KDE 5.0, The Future Is The Past
As you probably already know, Qt 5 Alpha has been released for your consumption by Nokia labs. As we move closer to mid-life for KDE 4.8, we can see KDE 4.9 looming around the corner. With a 4.9 release by the KDE team and an alpha quality build of Qt 5 just a download away, one thing is certain. KDE 5.0 is coming. I’m sure you remember the rough road KDE 4.0 traversed to get where it is today, and while the initial releases upset a lot of users, it was worth it to get where we are today. KDE 4.8 is awesome in every way. It works great on a wide range of hardware, and older hardware too! The KDE 5.0 release, on the other-hand, is filled with mystery. That’s what were here for! Here is a list of things that we would like to see in KDE 5.0.
1 Less Qt, more Plasma!
Don’t get me wrong, Qt is incredible. I use it in my day job to rapidly design interfaces for our products and nothing I’ve ever worked with is quite as good or as easy to use. It’s also good for April Fools jokes! It took me only about 6 hours to re-create Microsoft Outlook in Qt, and sell it as a news story on April 1st. The results are very convincing!
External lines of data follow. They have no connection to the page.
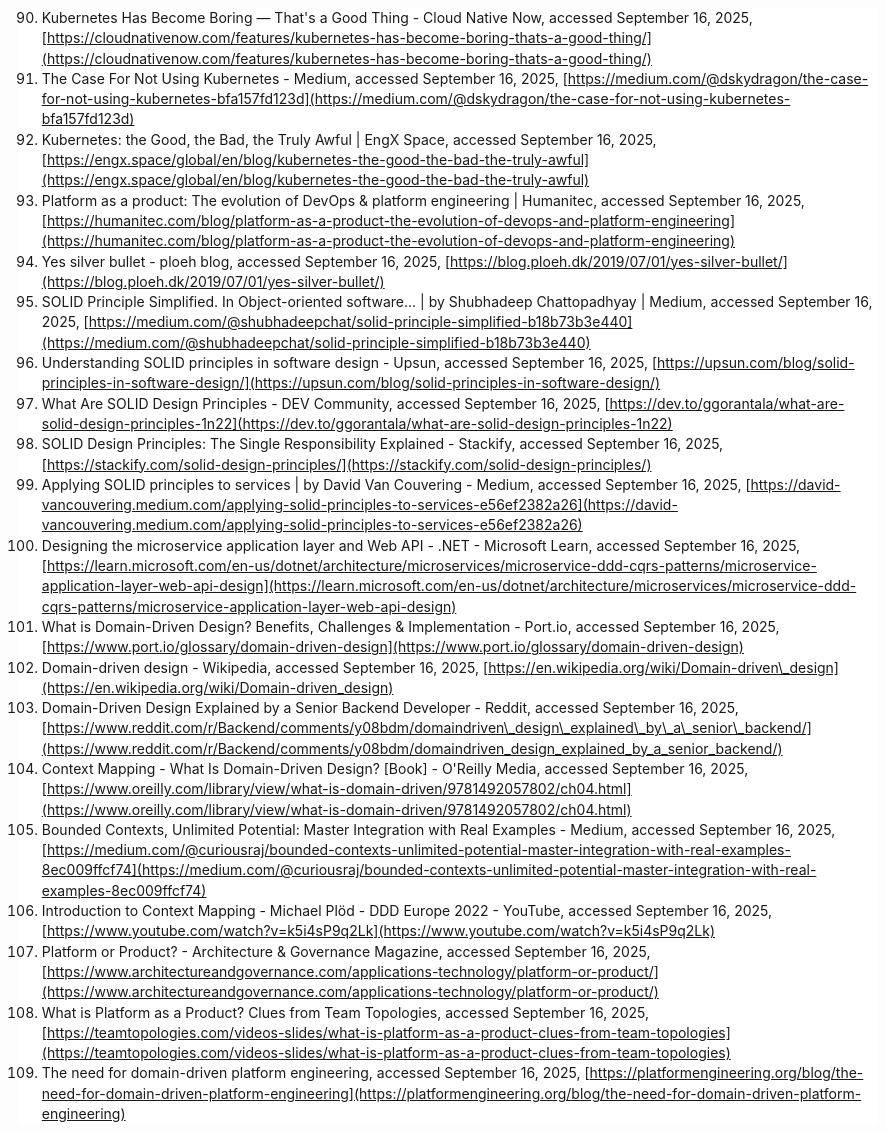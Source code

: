 90. Kubernetes Has Become Boring — That's a Good Thing \- Cloud Native Now, accessed September 16, 2025, [https://cloudnativenow.com/features/kubernetes-has-become-boring-thats-a-good-thing/](https://cloudnativenow.com/features/kubernetes-has-become-boring-thats-a-good-thing/)
91. The Case For Not Using Kubernetes \- Medium, accessed September 16, 2025, [https://medium.com/@dskydragon/the-case-for-not-using-kubernetes-bfa157fd123d](https://medium.com/@dskydragon/the-case-for-not-using-kubernetes-bfa157fd123d)
92. Kubernetes: the Good, the Bad, the Truly Awful | EngX Space, accessed September 16, 2025, [https://engx.space/global/en/blog/kubernetes-the-good-the-bad-the-truly-awful](https://engx.space/global/en/blog/kubernetes-the-good-the-bad-the-truly-awful)
93. Platform as a product: The evolution of DevOps & platform engineering | Humanitec, accessed September 16, 2025, [https://humanitec.com/blog/platform-as-a-product-the-evolution-of-devops-and-platform-engineering](https://humanitec.com/blog/platform-as-a-product-the-evolution-of-devops-and-platform-engineering)
94. Yes silver bullet \- ploeh blog, accessed September 16, 2025, [https://blog.ploeh.dk/2019/07/01/yes-silver-bullet/](https://blog.ploeh.dk/2019/07/01/yes-silver-bullet/)
95. SOLID Principle Simplified. In Object-oriented software… | by Shubhadeep Chattopadhyay | Medium, accessed September 16, 2025, [https://medium.com/@shubhadeepchat/solid-principle-simplified-b18b73b3e440](https://medium.com/@shubhadeepchat/solid-principle-simplified-b18b73b3e440)
96. Understanding SOLID principles in software design \- Upsun, accessed September 16, 2025, [https://upsun.com/blog/solid-principles-in-software-design/](https://upsun.com/blog/solid-principles-in-software-design/)
97. What Are SOLID Design Principles \- DEV Community, accessed September 16, 2025, [https://dev.to/ggorantala/what-are-solid-design-principles-1n22](https://dev.to/ggorantala/what-are-solid-design-principles-1n22)
98. SOLID Design Principles: The Single Responsibility Explained \- Stackify, accessed September 16, 2025, [https://stackify.com/solid-design-principles/](https://stackify.com/solid-design-principles/)
99. Applying SOLID principles to services | by David Van Couvering \- Medium, accessed September 16, 2025, [https://david-vancouvering.medium.com/applying-solid-principles-to-services-e56ef2382a26](https://david-vancouvering.medium.com/applying-solid-principles-to-services-e56ef2382a26)
100. Designing the microservice application layer and Web API \- .NET \- Microsoft Learn, accessed September 16, 2025, [https://learn.microsoft.com/en-us/dotnet/architecture/microservices/microservice-ddd-cqrs-patterns/microservice-application-layer-web-api-design](https://learn.microsoft.com/en-us/dotnet/architecture/microservices/microservice-ddd-cqrs-patterns/microservice-application-layer-web-api-design)
101. What is Domain-Driven Design? Benefits, Challenges & Implementation \- Port.io, accessed September 16, 2025, [https://www.port.io/glossary/domain-driven-design](https://www.port.io/glossary/domain-driven-design)
102. Domain-driven design \- Wikipedia, accessed September 16, 2025, [https://en.wikipedia.org/wiki/Domain-driven\_design](https://en.wikipedia.org/wiki/Domain-driven_design)
103. Domain-Driven Design Explained by a Senior Backend Developer \- Reddit, accessed September 16, 2025, [https://www.reddit.com/r/Backend/comments/y08bdm/domaindriven\_design\_explained\_by\_a\_senior\_backend/](https://www.reddit.com/r/Backend/comments/y08bdm/domaindriven_design_explained_by_a_senior_backend/)
104. Context Mapping \- What Is Domain-Driven Design? \[Book\] \- O'Reilly Media, accessed September 16, 2025, [https://www.oreilly.com/library/view/what-is-domain-driven/9781492057802/ch04.html](https://www.oreilly.com/library/view/what-is-domain-driven/9781492057802/ch04.html)
105. Bounded Contexts, Unlimited Potential: Master Integration with Real Examples \- Medium, accessed September 16, 2025, [https://medium.com/@curiousraj/bounded-contexts-unlimited-potential-master-integration-with-real-examples-8ec009ffcf74](https://medium.com/@curiousraj/bounded-contexts-unlimited-potential-master-integration-with-real-examples-8ec009ffcf74)
106. Introduction to Context Mapping \- Michael Plöd \- DDD Europe 2022 \- YouTube, accessed September 16, 2025, [https://www.youtube.com/watch?v=k5i4sP9q2Lk](https://www.youtube.com/watch?v=k5i4sP9q2Lk)
107. Platform or Product? \- Architecture & Governance Magazine, accessed September 16, 2025, [https://www.architectureandgovernance.com/applications-technology/platform-or-product/](https://www.architectureandgovernance.com/applications-technology/platform-or-product/)
108. What is Platform as a Product? Clues from Team Topologies, accessed September 16, 2025, [https://teamtopologies.com/videos-slides/what-is-platform-as-a-product-clues-from-team-topologies](https://teamtopologies.com/videos-slides/what-is-platform-as-a-product-clues-from-team-topologies)
109. The need for domain-driven platform engineering, accessed September 16, 2025, [https://platformengineering.org/blog/the-need-for-domain-driven-platform-engineering](https://platformengineering.org/blog/the-need-for-domain-driven-platform-engineering)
That said, Qt applications are boring in this brave new world of touch. Of course the default Oxygen theme looks great, and in my opinion, better than anything the competition is bringing to the table, but plasma is the technology that will bring KDE full circle between point-&-click and touch-driven interfaces. This is already being accomplished to some degree in the Plasma-Active community and being executed on the Vivaldi tablet.
My gripe with this is not about touch however. Programs like ReKonq, Dolphin and Calligra should all get the Plasma treatment. With Qt, the KDE team will always be stuck in a world of legacy interaction between the app and the user. In order to move forward, Plasma must finally be fully exploited.
2 Overhaul System Settings
KDE is already the king of configurability, but that flexibility comes at a price. Some tasks or configuration options that should be trivial, are not, and in this way I believe that the Gnome Project is doing a few things right. I want on/off switches.
Nothing could be more simple than being able to simply turn a service or feature off, without having to make decisions about how much of it you want to turn off or on. Simply allow me to turn it off. Nepomuk and Akonadi are perfect examples of the need for this. I shouldn’t need to discover ~/.config/akonadi/akonadiserverrc and change;
StartServer=true
to
StartServer=false
How does your average user figure this out? They don’t. They just lose cpu cycles to it, unaware of the waste in power and resources. In some cases, on older hardware, the performance impact is so great that a user may abandon KDE altogether and simply decide that KDE is too slow.
Some items in system settings have been fragmented unnecessarily for some time, leading to user confusion, expecialy when configure the look & feel of the environment.